Town and Country Bank is a community bank serving markets in Central
Illinois and St. Louis Metro East with a relationship-based
approach. Specializing in commercial banking, Town and Country Bank
had total assets of $875 million, total loans held for investment of
$624 million, and total deposits of $744 million as of June 30,
2022. Based on the financial results as of June 30, 2022, the
combined company would have had pro forma total assets of $5.1
billion, total loans held for investment of $3.1 billion, and total
deposits of $4.4 billion.
Key benefits of the transaction include:
• Expands HBT Financial’s Illinois footprint with entry into the
Springfield, St. Louis Metro East, Decatur, Jacksonville and Quincy
markets
• Strong EPS accretion of 17% expected in 2023 (excluding
transaction expenses, assuming transaction closes in first quarter
of 2023)
• Short tangible book value dilution earnback period of 2.0 years
using the crossover method
The transaction has been unanimously approved by each company’s
board of directors, and stockholders collectively holding
approximately 67.1% of the outstanding shares of Town and Country
common stock have entered into a voting agreement pursuant to which
they have agreed, among other things, to vote their shares of Town
and Country common stock in favor of the transaction. The
transaction is expected to close in the first quarter of 2023,
subject to regulatory approvals and other customary closing
conditions.
Fred Drake, Chairman and CEO of HBT Financial, said, “We are very
pleased to announce our merger with Town and Country Financial
Corporation, which is a highly compatible franchise that we have
respected and admired for a long time. Operating with a similar
relationship-based approach to commercial banking and conservative
credit culture, Town and Country has built a high-performing
institution with an attractive deposit base. Throughout our history,
our disciplined approach to M&A has helped us to consistently
enhance the value of our franchise. We believe that combining with
Town and Country will help us continue generating profitable growth
and create additional value for shareholders in the years ahead.”
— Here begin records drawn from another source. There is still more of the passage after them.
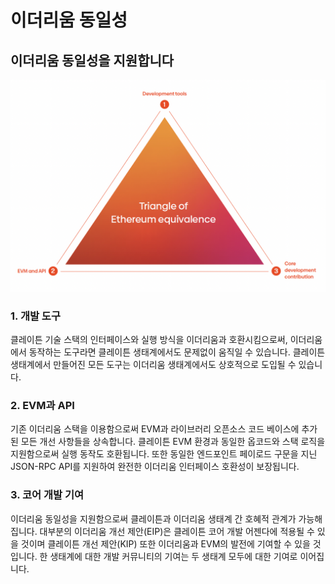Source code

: # 이더리움 동일성<a id="ethereum-compatibility"></a>

## 이더리움 동일성을 지원합니다

![](images/triangle.png)

### 1. 개발 도구 <a id="finality-and-improvements"></a>
클레이튼 기술 스택의 인터페이스와 실행 방식을 이더리움과 호환시킴으로써, 이더리움에서 동작하는 도구라면 클레이튼 생태계에서도 문제없이 움직일 수 있습니다. 클레이튼 생태계에서 만들어진 모든 도구는 이더리움 생태계에서도 상호적으로 도입될 수 있습니다.

### 2. EVM과 API <a id="evm-and-api"></a>
기존 이더리움 스택을 이용함으로써 EVM과 라이브러리 오픈소스 코드 베이스에 추가된 모든 개선 사항들을 상속합니다. 클레이튼 EVM 환경과 동일한 옵코드와 스택 로직을 지원함으로써 실행 동작도 호환됩니다. 또한 동일한 엔드포인트 페이로드 구문을 지닌 JSON-RPC API를 지원하여 완전한 이더리움 인터페이스 호환성이 보장됩니다.

### 3. 코어 개발 기여 <a id="core-development-contribution"></a>
이더리움 동일성을 지원함으로써 클레이튼과 이더리움 생태계 간 호혜적 관계가 가능해집니다. 대부분의 이더리움 개선 제안(EIP)은 클레이튼 코어 개발 어젠다에 적용될 수 있을 것이며 클레이튼 개선 제안(KIP) 또한 이더리움과 EVM의 발전에 기여할 수 있을 것입니다. 한 생태계에 대한 개발 커뮤니티의 기여는 두 생태계 모두에 대한 기여로 이어집니다.
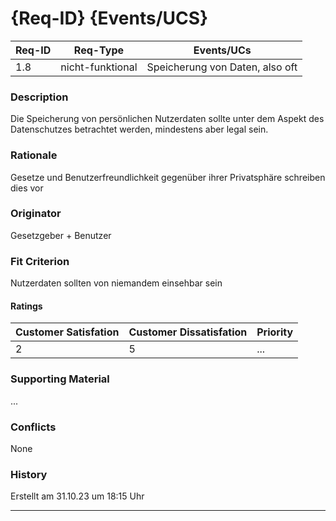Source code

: # {Req-ID} {Events/UCS}

| Req-ID | Req-Type | Events/UCs |
|--------|----------|------------|
| 1.8    | nicht-funktional | Speicherung von Daten, also oft |

### Description
Die Speicherung von persönlichen Nutzerdaten sollte unter dem Aspekt des Datenschutzes betrachtet werden, mindestens aber legal sein.

### Rationale
Gesetze und Benutzerfreundlichkeit gegenüber ihrer Privatsphäre schreiben dies vor

### Originator
Gesetzgeber + Benutzer

### Fit Criterion
Nutzerdaten sollten von niemandem einsehbar sein

#### Ratings
| Customer Satisfation | Customer Dissatisfation | Priority |
|----------------------|-------------------------|----------|
| 2                    | 5                       | ...      |

### Supporting Material
...

### Conflicts
None

### History
Erstellt am 31.10.23 um 18:15 Uhr

---
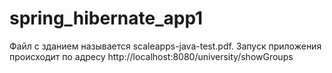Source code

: # spring_hibernate_app1
Файл с зданием называется scaleapps-java-test.pdf. 
Запуск приложения происходит по адресу http://localhost:8080/university/showGroups
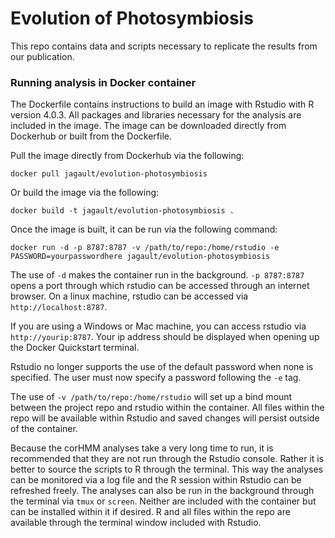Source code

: # Evolution of Photosymbiosis

This repo contains data and scripts necessary to replicate the results from our publication.  

### Running analysis in Docker container  

The Dockerfile contains instructions to build an image with Rstudio with R version 4.0.3. All packages and libraries necessary for the analysis are included in the image. The image can be downloaded directly from Dockerhub or built from the Dockerfile. 

Pull the image directly from Dockerhub via the following:

`docker pull jagault/evolution-photosymbiosis`

Or build the image via the following:

`docker build -t jagault/evolution-photosymbiosis .`  

Once the image is built, it can be run via the following command:

`docker run -d -p 8787:8787 -v /path/to/repo:/home/rstudio -e PASSWORD=yourpasswordhere jagault/evolution-photosymbiosis`  

The use of `-d` makes the container run in the background. `-p 8787:8787` opens a port through which rstudio can be accessed through an internet browser. On a linux machine, rstudio can be accessed via `http://localhost:8787`.  

If you are using a Windows or Mac machine, you can access rstudio via `http://yourip:8787`. Your ip address should be displayed when opening up the Docker Quickstart terminal.  

Rstudio no longer supports the use of the default password when none is specified. The user must now specify a password following the `-e` tag. 

The use of `-v /path/to/repo:/home/rstudio` will set up a bind mount between the project repo and rstudio within the container. All files within the repo will be available within Rstudio and saved changes will persist outside of the container.  

Because the corHMM analyses take a very long time to run, it is recommended that they are not run through the Rstudio console. Rather it is better to source the scripts to R through the terminal. This way the analyses can be monitored via a log file and the R session within Rstudio can be refreshed freely. The analyses can also be run in the background through the terminal via `tmux` or `screen`. Neither are included with the container but can be installed within it if desired. R and all files within the repo are available through the terminal window included with Rstudio.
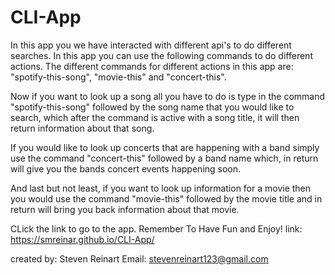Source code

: # CLI-App
In this app you we have interacted with different api's to do different searches. In this app you can use the following commands to
do different actions. The different commands for different actions in this app are: "spotify-this-song", "movie-this" and "concert-this".

Now if you want to look up a song all you have to do is type in the command "spotify-this-song" followed by the song name that you would like to search, 
which after the command is active with a song title, it will then return information about that song.

If you would like to look up concerts that are happening with a band simply use the command "concert-this" followed by a band name which, in return
will give you the bands concert events happening soon.

And last but not least, if you want to look up information for a movie then you would use the command "movie-this" followed by the movie title and
in return will bring you back information about that movie.


CLick the link to go to the app. Remember To Have Fun and Enjoy! link: https://smreinar.github.io/CLI-App/

created by: Steven Reinart 
Email: stevenreinart123@gmail.com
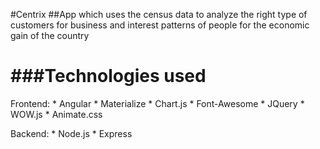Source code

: #Centrix
##App which uses the census data to analyze the right type of customers for business and interest patterns of people for the economic gain of the country

###Technologies used
===
Frontend:
	* Angular
	* Materialize
	* Chart.js
	* Font-Awesome
	* JQuery
	* WOW.js
	* Animate.css

Backend:
	* Node.js
	* Express


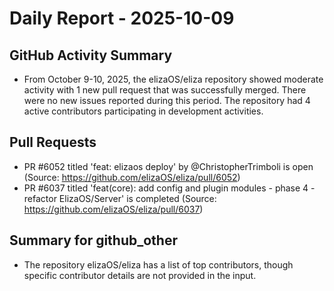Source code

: # Daily Report - 2025-10-09

## GitHub Activity Summary
- From October 9-10, 2025, the elizaOS/eliza repository showed moderate activity with 1 new pull request that was successfully merged. There were no new issues reported during this period. The repository had 4 active contributors participating in development activities.

## Pull Requests
- PR #6052 titled 'feat: elizaos deploy' by @ChristopherTrimboli is open (Source: https://github.com/elizaOS/eliza/pull/6052)
- PR #6037 titled 'feat(core): add config and plugin modules - phase 4 - refactor ElizaOS/Server' is completed (Source: https://github.com/elizaOS/eliza/pull/6037)

## Summary for github_other
- The repository elizaOS/eliza has a list of top contributors, though specific contributor details are not provided in the input.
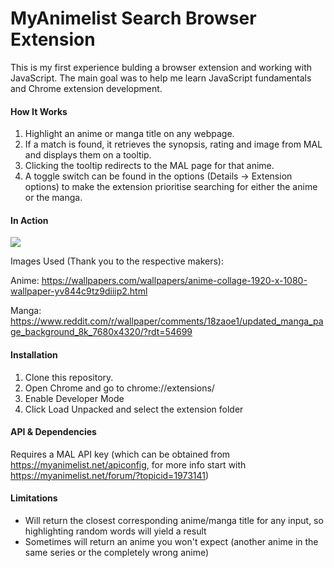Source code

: # MyAnimelist Search Browser Extension

This is my first experience bulding a browser extension and working with JavaScript. The main goal was to help me learn JavaScript fundamentals and Chrome extension development.

#### How It Works

1. Highlight an anime or manga title on any webpage.
2. If a match is found, it retrieves the synopsis, rating and image from MAL and displays them on a tooltip.
3. Clicking the tooltip redirects to the MAL page for that anime.
4. A toggle switch can be found in the options (Details -> Extension options) to make the extension prioritise searching for either the anime or the manga.

#### In Action

![](mal_demo.gif)

Images Used (Thank you to the respective makers):

Anime: https://wallpapers.com/wallpapers/anime-collage-1920-x-1080-wallpaper-yv844c9tz9diiip2.html

Manga: https://www.reddit.com/r/wallpaper/comments/18zaoe1/updated_manga_page_background_8k_7680x4320/?rdt=54699

#### Installation

1. Clone this repository.
2. Open Chrome and go to chrome://extensions/
3. Enable Developer Mode
4. Click Load Unpacked and select the extension folder

#### API & Dependencies

Requires a MAL API key (which can be obtained from https://myanimelist.net/apiconfig, for more info start with https://myanimelist.net/forum/?topicid=1973141)

#### Limitations

- Will return the closest corresponding anime/manga title for any input, so highlighting random words will yield a result
- Sometimes will return an anime you won't expect (another anime in the same series or the completely wrong anime)

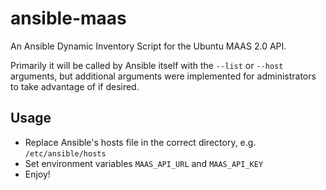 # ansible-maas

An Ansible Dynamic Inventory Script for the Ubuntu MAAS 2.0 API.

Primarily it will be called by Ansible itself with the `--list` or `--host`
arguments, but additional arguments were implemented for administrators to take
advantage of if desired.

## Usage

- Replace Ansible's hosts file in the correct directory, e.g. `/etc/ansible/hosts`
- Set environment variables `MAAS_API_URL` and `MAAS_API_KEY`
- Enjoy!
Micah Bartlett, President and CEO of Town and Country Financial
Corporation, said, “The Town and Country team is proud to have
created a high-quality, high-performing financial services company.
We are excited to partner with one of Illinois’ highest-performing
banking organizations to create even more opportunities for our
employees and customers. There are significant opportunities and
challenges ahead in the banking business, and the combination of
these two strong organizations makes us better equipped to flourish
in the long run.”
David Kirschner, Executive Chairman of Town and Country Financial
Corporation, added, “HBT Financial is an ideal merger partner for
Town and Country that shares our commitment to superior customer
service and supporting the communities in which we operate, and we
believe this combination will provide many benefits for our
shareholders, employees and customers. We look forward to completing
this merger and further enhancing the banking experience that we
provide our customers by leveraging the greater resources that HBT
will provide.”
Transaction Information
Under the terms of the merger agreement, Town and Country
shareholders will have the right to receive either (i) 1.9010 shares
of HBT’s common stock for each share of Town and Country, or (ii)
$35.66 per share in cash, or (iii) a combination of cash and stock
consideration, subject to adjustment and to the election and
proration provisions in the Merger Agreement. Based upon the closing
price of HBT common stock of $18.76 on August 22, 2022, the implied
per share purchase price is $35.66 with an aggregate transaction
value of approximately $101.4 million. Upon closing of the
transaction, shareholders of Town and Country are expected to hold
approximately 11% of HBT’s outstanding common stock.
The estimated transaction value represents a 1.39 multiple of Town
and Country’s tangible book value as of June 30, 2022 and an 8.9
multiple of Town and Country’s expected earnings for 2022. A
presentation with additional information on the transaction can be
found on the Company’s investor relations website at
ir.hbtfinancial.com.
Advisors
Vedder Price P.C. served as legal counsel and Piper Sandler & Co.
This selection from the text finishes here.